(Stored records)
========================================

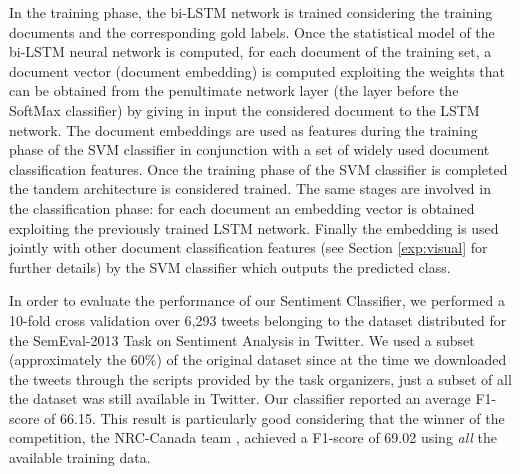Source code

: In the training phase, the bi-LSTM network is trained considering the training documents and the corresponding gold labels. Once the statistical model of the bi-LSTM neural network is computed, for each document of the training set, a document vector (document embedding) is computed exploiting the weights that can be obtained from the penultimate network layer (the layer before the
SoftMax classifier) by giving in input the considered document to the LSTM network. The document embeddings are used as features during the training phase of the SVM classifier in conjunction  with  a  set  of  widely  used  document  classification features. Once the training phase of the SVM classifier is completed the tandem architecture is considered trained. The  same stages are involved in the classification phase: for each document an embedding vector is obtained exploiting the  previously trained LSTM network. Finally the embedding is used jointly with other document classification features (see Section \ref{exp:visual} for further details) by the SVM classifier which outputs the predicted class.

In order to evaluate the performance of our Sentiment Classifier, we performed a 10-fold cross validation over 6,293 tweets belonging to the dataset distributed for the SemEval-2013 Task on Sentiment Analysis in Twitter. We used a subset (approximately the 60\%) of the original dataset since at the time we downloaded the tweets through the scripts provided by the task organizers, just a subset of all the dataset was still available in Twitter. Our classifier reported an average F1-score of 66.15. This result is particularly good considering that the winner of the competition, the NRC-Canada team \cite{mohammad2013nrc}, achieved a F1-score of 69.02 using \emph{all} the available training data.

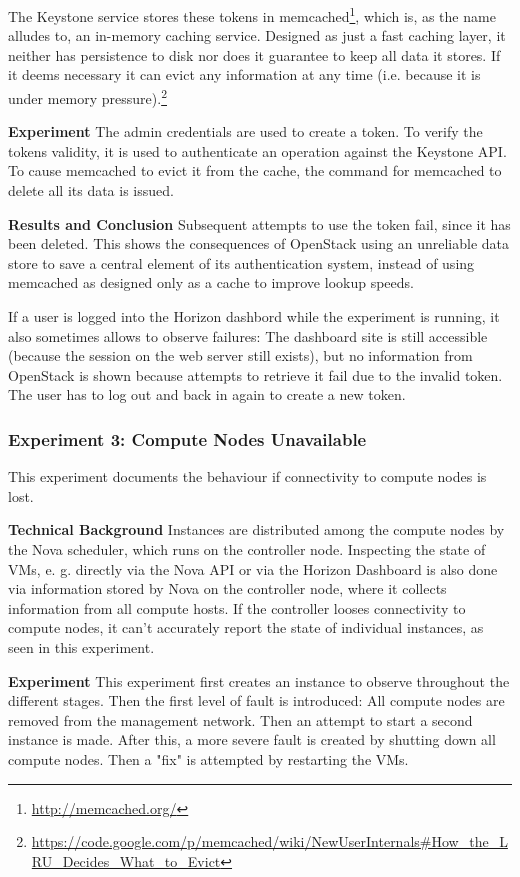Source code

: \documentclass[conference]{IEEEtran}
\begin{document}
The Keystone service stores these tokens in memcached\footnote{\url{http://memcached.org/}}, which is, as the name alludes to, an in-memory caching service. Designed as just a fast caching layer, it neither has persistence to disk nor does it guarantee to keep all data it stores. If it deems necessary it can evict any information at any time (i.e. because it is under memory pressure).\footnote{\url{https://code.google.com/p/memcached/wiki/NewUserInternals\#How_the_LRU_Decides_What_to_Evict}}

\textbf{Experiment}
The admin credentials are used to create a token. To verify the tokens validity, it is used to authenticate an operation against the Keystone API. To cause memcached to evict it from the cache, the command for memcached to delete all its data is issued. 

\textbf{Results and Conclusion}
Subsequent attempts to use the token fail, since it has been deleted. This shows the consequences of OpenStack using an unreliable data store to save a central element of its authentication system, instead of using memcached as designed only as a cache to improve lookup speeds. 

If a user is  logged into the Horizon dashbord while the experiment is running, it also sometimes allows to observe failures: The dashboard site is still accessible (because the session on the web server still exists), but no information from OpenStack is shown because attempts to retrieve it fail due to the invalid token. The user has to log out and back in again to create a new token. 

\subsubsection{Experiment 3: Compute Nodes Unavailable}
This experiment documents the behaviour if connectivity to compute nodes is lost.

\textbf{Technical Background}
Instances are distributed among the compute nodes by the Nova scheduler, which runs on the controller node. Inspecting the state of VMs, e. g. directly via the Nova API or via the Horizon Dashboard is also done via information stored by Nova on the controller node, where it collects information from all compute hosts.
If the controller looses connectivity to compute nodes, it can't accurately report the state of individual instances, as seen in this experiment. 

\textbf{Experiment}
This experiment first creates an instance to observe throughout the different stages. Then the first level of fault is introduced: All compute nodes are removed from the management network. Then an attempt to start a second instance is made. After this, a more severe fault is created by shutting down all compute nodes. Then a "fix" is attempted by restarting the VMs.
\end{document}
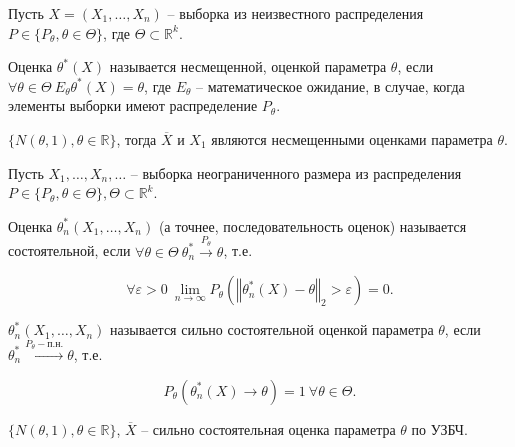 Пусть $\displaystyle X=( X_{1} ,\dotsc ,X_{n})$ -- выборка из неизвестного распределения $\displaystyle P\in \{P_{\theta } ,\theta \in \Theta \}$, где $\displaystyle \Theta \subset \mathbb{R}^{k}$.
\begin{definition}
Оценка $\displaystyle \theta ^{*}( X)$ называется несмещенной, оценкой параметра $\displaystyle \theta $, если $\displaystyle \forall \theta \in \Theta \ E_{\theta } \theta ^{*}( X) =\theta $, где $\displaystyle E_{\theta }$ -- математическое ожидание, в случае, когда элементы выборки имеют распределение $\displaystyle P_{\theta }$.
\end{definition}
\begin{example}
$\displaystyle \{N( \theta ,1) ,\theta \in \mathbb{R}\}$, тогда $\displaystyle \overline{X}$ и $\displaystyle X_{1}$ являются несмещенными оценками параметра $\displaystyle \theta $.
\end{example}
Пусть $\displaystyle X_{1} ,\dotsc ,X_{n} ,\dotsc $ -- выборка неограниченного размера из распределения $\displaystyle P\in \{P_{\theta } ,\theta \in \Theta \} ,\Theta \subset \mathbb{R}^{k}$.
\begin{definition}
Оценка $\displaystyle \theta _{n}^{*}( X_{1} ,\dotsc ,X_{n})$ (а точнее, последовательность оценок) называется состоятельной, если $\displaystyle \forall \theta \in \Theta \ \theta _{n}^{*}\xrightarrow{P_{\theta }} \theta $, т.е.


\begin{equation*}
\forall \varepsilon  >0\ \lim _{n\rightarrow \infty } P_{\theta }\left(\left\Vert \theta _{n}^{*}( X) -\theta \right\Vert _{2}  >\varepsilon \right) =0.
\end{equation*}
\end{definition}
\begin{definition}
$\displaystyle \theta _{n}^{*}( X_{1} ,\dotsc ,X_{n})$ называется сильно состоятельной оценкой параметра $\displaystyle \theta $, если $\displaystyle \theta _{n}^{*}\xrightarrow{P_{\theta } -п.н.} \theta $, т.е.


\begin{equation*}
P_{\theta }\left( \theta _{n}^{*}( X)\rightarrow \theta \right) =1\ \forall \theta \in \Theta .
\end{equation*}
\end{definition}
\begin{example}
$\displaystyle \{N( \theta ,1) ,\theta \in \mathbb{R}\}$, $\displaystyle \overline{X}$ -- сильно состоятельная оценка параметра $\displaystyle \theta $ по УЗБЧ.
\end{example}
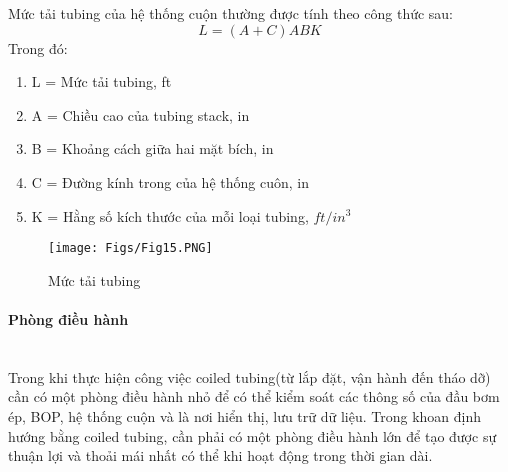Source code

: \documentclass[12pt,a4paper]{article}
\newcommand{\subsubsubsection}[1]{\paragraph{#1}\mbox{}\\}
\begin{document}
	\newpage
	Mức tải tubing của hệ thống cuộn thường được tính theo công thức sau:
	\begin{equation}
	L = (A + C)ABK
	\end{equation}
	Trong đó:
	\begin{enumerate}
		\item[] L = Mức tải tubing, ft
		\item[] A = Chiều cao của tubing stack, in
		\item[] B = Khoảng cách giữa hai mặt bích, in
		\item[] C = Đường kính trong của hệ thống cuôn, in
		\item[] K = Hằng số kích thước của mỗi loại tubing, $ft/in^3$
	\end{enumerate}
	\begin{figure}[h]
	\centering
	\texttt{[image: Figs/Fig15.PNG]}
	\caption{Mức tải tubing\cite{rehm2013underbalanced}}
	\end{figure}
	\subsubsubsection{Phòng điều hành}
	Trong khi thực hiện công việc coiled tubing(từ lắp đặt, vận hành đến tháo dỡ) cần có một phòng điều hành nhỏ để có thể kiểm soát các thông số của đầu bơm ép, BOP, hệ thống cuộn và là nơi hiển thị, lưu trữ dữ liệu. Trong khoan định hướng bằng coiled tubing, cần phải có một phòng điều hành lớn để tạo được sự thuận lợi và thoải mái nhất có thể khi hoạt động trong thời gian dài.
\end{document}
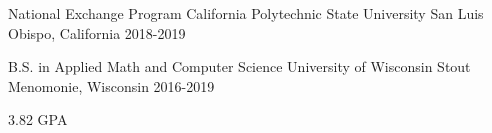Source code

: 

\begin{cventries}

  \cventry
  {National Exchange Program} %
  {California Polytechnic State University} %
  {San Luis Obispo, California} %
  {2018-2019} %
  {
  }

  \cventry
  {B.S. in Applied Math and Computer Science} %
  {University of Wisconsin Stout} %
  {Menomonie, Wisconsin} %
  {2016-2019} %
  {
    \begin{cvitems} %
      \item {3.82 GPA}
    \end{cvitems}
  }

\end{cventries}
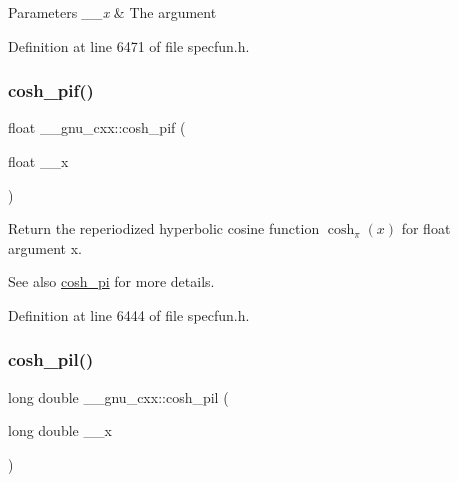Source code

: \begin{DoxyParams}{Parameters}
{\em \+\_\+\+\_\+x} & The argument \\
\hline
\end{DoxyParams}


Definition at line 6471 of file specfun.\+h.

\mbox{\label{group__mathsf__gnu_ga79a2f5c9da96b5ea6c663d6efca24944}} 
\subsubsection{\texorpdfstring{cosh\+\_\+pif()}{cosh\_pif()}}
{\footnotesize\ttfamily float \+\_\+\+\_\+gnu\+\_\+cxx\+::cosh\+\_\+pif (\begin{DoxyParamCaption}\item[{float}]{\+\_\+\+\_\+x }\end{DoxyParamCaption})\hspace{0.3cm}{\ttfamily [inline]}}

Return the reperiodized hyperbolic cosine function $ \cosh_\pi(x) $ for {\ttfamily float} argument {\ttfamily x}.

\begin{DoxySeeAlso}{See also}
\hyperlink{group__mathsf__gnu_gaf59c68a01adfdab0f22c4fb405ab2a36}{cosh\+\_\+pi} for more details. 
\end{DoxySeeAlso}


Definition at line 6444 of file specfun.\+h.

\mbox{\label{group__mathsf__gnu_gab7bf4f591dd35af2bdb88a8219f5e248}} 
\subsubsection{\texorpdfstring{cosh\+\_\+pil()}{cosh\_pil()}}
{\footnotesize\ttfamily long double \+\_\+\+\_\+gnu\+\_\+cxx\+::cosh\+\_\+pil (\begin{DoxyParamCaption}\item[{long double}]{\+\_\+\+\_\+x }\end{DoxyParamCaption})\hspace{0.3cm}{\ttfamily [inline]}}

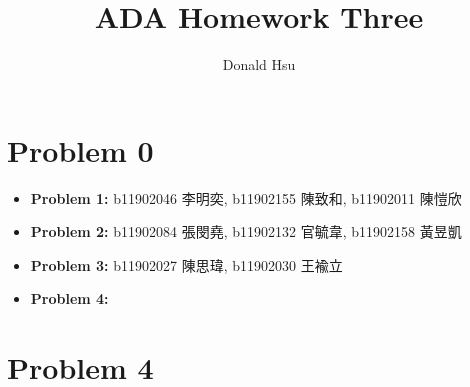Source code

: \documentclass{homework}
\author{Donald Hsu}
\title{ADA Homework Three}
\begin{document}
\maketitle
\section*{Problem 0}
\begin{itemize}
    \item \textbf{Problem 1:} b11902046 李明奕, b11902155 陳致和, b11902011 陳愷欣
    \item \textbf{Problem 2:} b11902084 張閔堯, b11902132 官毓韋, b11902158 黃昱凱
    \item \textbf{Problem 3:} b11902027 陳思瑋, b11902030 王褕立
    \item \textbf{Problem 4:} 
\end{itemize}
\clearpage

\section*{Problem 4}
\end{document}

========================================

§ Exercise description:
Among the lines of the data, some may include "Problem" as a word or string; report how many, and nothing else.

§ Reply:
6